The U.S., Israel, and Iran
Gilbert N. Kahn is a professor of Political Science at Kean University.
The problem with U.S.-Israel relations with respect to Iran and its nuclear weapons has come down to two factors, only one of which perhaps can be resolved. As the P5+1 prepare to meet with the Iranians tomorrow in Baghdad, the Israelis are the hidden listeners in the room. Based on stories that have been circulating the past few days there appear to be some positive movement by Iran on a number of aspects that have persisted throughout the stand-off over Iran’s nuclear program. The problem appears to be that assuming—at this point it is still a huge assumption—the Iranians accept the extensive and intensive inspection program that the U.S. and Israel want, it still may not satisfy the Netanyahu Government.
This suggestion is based on two perceptions that Israel appears to still have at least one of which Bibi cannot seem to admit.
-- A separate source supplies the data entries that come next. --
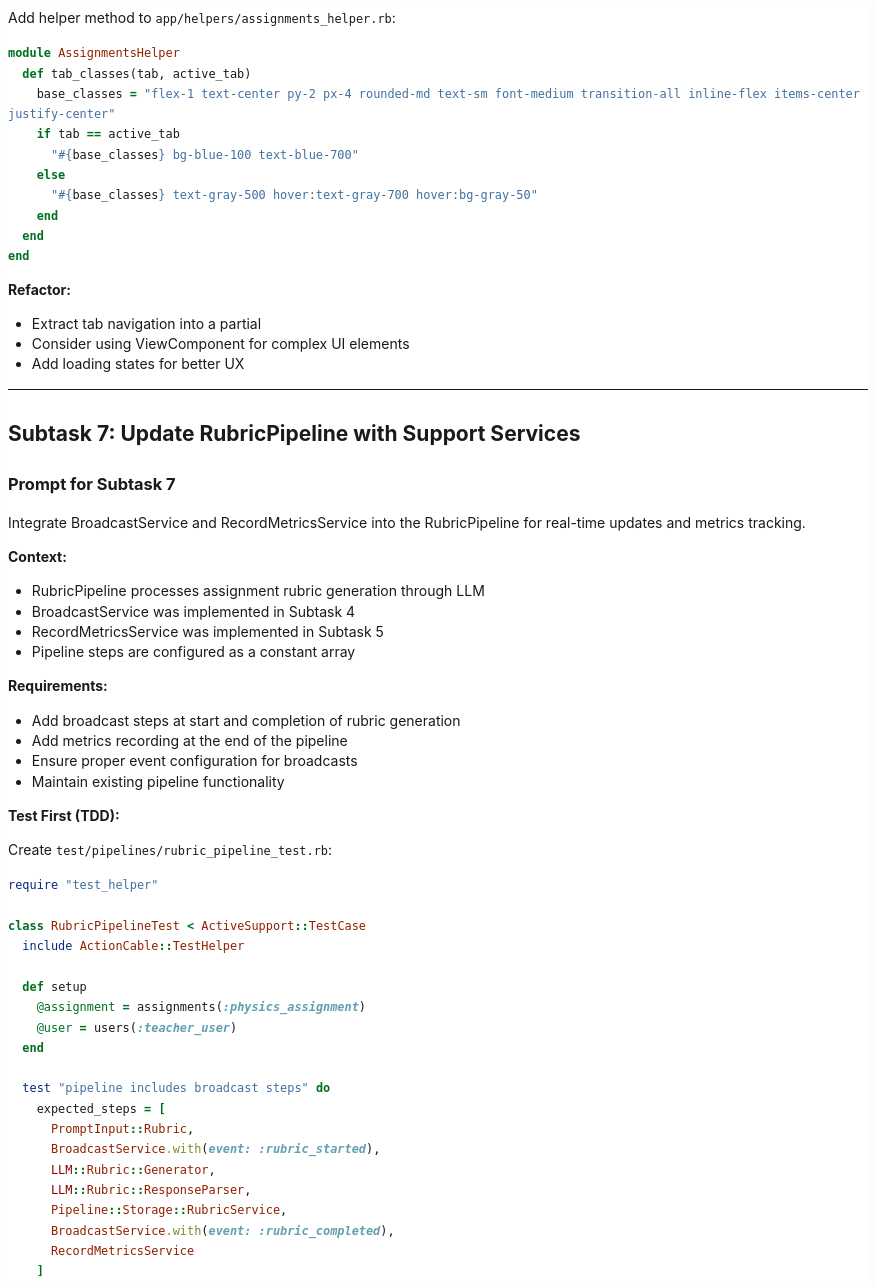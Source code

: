 Add helper method to `app/helpers/assignments_helper.rb`:

```ruby
module AssignmentsHelper
  def tab_classes(tab, active_tab)
    base_classes = "flex-1 text-center py-2 px-4 rounded-md text-sm font-medium transition-all inline-flex items-center justify-center"
    if tab == active_tab
      "#{base_classes} bg-blue-100 text-blue-700"
    else
      "#{base_classes} text-gray-500 hover:text-gray-700 hover:bg-gray-50"
    end
  end
end
```

**Refactor:**
- Extract tab navigation into a partial
- Consider using ViewComponent for complex UI elements
- Add loading states for better UX

---

## Subtask 7: Update RubricPipeline with Support Services

### Prompt for Subtask 7

Integrate BroadcastService and RecordMetricsService into the RubricPipeline for real-time updates and metrics tracking.

**Context:**
- RubricPipeline processes assignment rubric generation through LLM
- BroadcastService was implemented in Subtask 4
- RecordMetricsService was implemented in Subtask 5
- Pipeline steps are configured as a constant array

**Requirements:**
- Add broadcast steps at start and completion of rubric generation
- Add metrics recording at the end of the pipeline
- Ensure proper event configuration for broadcasts
- Maintain existing pipeline functionality

**Test First (TDD):**

Create `test/pipelines/rubric_pipeline_test.rb`:

```ruby
require "test_helper"

class RubricPipelineTest < ActiveSupport::TestCase
  include ActionCable::TestHelper

  def setup
    @assignment = assignments(:physics_assignment)
    @user = users(:teacher_user)
  end

  test "pipeline includes broadcast steps" do
    expected_steps = [
      PromptInput::Rubric,
      BroadcastService.with(event: :rubric_started),
      LLM::Rubric::Generator,
      LLM::Rubric::ResponseParser,
      Pipeline::Storage::RubricService,
      BroadcastService.with(event: :rubric_completed),
      RecordMetricsService
    ]
```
First, at the end of the day despite everything President Obama has said and guaranteed, Bibi does not believe or trust Obama. While the President has said the boycott remains in effect until all issues are resolved; Netanyahu still thinks that this is a pre-election bluff. Bibi appears to remain firmly convinced that if a dialogue and then a process of inspection does develop, that Obama will concede to a more forgiving position after the U.S. election and follow the Europeans into acquiescing to a changed Iran.
Ironically, for a consistent hard line position to be sustained and for any of these efforts to really work, Israel may well end up relying on the Saudis and the Turks. They will be as skeptical as Israel—but not nearly as publically vocal—in seeking to convince the U.S. to act against a non-complying Iran, lest Saudi Arabia and Turkey themselves also seek to go nuclear. Only when they believe that the Iranian nuclear threat is defused, perhaps will Israel accept it as well. The final and perhaps the most difficult part of the puzzle may well be how to give Iran enough slack so as not to embarrass its own leaders in the eyes of the Iranian people; something the Mullahs and Ahmadinejad cannot tolerate.
The remaining factor, however, is the unknown one. It is quite plausible that eventually the facts on the ground will convince Netanyahu that Iran is complying with Israel’s concerns; but it is Iran’s threat to destroy Israel and the non-ending, toxic rhetoric spewing forth from its leaders which may make it impossible for Netanyahu to disregard his late father’s warnings. It ultimately may come down to a test between realpolitik versus psychology.